According to Odnorozhenko, the battalion's political platform supports the natsiokratiya, a system of government devised by the Ukrainian nationalists of the 1930s and 1940s, who fought Soviet forces but were also guilty of atrocities such as the murder of thousands of Jews and Poles. It supports a national government based on syndicates representing different classes of the population, as well as a strong foreign policy including the nuclear re-armament of Ukraine, he said.

The battalion has a number of foreign volunteers, including numerous Russians, four Swedes and one Canadian, but no Americans, Odnorozhenko said -- as two jeeps full of tanned fighters in sunglasses and bandannas rolled into base, a wolfsangel painted on each side.

Although he declined to provide details, Odnorozhenko said the Ukrainian forces are deploying armor, building fortifications, and "activating different military groups" in the Mariupol area. Local activists have been digging trenches in some places outside the city and organizing "civil defense" forces.

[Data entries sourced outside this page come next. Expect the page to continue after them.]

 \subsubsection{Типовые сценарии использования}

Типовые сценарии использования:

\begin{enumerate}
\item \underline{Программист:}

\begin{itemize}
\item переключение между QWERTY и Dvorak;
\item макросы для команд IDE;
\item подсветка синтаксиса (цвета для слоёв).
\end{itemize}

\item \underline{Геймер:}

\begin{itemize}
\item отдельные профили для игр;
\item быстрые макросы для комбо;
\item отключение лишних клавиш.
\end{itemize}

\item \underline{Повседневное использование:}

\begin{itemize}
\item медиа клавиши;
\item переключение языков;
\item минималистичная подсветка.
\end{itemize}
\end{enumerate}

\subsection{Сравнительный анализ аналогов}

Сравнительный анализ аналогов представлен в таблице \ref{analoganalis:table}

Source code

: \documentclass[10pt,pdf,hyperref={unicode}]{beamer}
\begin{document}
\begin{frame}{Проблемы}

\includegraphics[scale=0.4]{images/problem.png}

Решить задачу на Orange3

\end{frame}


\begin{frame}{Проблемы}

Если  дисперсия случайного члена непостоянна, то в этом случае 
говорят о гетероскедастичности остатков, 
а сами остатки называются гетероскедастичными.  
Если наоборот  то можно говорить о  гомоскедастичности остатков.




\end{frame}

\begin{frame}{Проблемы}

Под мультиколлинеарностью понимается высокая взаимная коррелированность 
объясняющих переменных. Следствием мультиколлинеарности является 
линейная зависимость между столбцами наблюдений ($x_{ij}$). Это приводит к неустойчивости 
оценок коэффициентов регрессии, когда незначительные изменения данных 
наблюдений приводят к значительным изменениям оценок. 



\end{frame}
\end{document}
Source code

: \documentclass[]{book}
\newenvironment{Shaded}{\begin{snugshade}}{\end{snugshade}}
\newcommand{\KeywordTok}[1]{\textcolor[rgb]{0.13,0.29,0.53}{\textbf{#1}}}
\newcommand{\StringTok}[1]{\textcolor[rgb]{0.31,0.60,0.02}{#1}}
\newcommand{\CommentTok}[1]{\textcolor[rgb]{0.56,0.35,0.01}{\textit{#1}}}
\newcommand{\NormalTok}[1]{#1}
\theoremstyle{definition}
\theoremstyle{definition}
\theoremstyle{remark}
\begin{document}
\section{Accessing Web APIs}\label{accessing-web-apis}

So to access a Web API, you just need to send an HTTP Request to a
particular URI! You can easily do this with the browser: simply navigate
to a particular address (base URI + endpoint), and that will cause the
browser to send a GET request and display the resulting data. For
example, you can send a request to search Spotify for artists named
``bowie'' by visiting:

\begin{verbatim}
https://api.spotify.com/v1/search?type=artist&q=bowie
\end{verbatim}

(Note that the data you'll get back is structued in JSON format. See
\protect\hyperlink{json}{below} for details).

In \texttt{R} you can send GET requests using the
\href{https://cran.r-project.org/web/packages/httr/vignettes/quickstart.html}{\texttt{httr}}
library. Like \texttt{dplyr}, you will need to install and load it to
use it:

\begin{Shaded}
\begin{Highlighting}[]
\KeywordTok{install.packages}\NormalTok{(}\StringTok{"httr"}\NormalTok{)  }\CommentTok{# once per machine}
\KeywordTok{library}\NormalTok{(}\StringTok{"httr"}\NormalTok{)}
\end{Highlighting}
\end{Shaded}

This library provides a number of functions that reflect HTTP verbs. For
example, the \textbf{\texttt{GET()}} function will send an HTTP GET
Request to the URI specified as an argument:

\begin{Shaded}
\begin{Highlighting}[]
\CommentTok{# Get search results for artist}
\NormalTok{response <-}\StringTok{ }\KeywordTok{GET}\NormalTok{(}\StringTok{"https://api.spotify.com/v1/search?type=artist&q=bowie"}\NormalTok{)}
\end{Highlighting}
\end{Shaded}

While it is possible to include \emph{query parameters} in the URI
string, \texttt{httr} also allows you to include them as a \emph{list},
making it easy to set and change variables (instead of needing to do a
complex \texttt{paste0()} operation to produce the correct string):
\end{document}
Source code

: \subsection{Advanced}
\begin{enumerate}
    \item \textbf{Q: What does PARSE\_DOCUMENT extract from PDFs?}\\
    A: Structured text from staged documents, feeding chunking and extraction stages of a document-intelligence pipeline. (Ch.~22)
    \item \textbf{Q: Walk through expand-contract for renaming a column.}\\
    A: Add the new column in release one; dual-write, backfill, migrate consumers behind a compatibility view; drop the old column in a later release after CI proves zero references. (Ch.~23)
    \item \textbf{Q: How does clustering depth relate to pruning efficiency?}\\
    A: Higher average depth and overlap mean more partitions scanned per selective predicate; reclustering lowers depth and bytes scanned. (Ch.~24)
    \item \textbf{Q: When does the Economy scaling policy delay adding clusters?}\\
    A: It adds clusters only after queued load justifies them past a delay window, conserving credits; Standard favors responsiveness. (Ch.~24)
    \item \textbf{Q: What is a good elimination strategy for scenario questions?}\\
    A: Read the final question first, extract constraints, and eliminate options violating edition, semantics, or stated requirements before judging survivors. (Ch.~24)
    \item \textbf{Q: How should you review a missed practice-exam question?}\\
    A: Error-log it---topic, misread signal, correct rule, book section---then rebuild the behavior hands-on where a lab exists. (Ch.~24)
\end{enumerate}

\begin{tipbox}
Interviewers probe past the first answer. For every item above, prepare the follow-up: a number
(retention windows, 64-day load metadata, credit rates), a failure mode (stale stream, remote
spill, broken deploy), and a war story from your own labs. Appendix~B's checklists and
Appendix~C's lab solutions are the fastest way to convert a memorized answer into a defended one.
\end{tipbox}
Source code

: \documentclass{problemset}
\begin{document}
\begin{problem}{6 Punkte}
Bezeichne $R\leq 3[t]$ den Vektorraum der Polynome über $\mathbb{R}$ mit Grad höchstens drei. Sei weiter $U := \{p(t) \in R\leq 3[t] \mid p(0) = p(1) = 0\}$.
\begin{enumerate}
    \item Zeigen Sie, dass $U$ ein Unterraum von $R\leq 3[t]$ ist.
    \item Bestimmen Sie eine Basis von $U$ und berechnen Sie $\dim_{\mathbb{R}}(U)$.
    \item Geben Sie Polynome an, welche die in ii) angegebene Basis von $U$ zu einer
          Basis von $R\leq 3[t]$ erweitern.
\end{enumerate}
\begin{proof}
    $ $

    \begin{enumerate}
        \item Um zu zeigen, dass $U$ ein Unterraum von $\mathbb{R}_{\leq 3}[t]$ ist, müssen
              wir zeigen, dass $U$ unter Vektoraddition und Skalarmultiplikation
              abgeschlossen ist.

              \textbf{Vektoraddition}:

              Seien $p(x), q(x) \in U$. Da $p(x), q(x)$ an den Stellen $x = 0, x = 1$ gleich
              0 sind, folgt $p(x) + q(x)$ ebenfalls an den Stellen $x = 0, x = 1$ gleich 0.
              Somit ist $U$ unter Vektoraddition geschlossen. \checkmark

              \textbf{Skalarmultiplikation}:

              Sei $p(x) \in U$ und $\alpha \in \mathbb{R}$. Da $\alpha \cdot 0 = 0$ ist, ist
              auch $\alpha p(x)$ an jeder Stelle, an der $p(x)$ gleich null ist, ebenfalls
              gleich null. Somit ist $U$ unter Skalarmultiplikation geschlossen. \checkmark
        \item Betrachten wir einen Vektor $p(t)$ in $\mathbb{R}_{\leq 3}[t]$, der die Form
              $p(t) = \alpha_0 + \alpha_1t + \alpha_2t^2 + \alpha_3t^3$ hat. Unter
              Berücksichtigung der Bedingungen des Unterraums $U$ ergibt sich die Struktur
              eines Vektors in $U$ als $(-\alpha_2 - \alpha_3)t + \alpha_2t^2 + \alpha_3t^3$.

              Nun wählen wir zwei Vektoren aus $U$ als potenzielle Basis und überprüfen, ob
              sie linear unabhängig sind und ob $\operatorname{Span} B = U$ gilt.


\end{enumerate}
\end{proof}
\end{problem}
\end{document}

Ukrainian forces have been falling back in the face of the Russian advance. According to various reports, they had retreated to the west of the town of Bezimenne ("No Name"), which would put them within 20 miles of Mariupol itself.

Besides a strong defense, Ukraine needs the support of the West to defeat the invaders, Odnorozhenko argued. He called for the Europe and the United States to take a more aggressive stance on Russia and begin shipping weapons to Ukrainian pro-government forces. Oddly enough, he compared the conflict to World War II, when his battalion's ideological forebears were fighting Soviet and Western troops.

"The blindness and stupidity of the European political elite will lead to Russian aggression being open and unhidden, and Russian forces will soon be everywhere," he said. "A hybrid war? We have the kind of normal war that was last seen in Europe in 1945."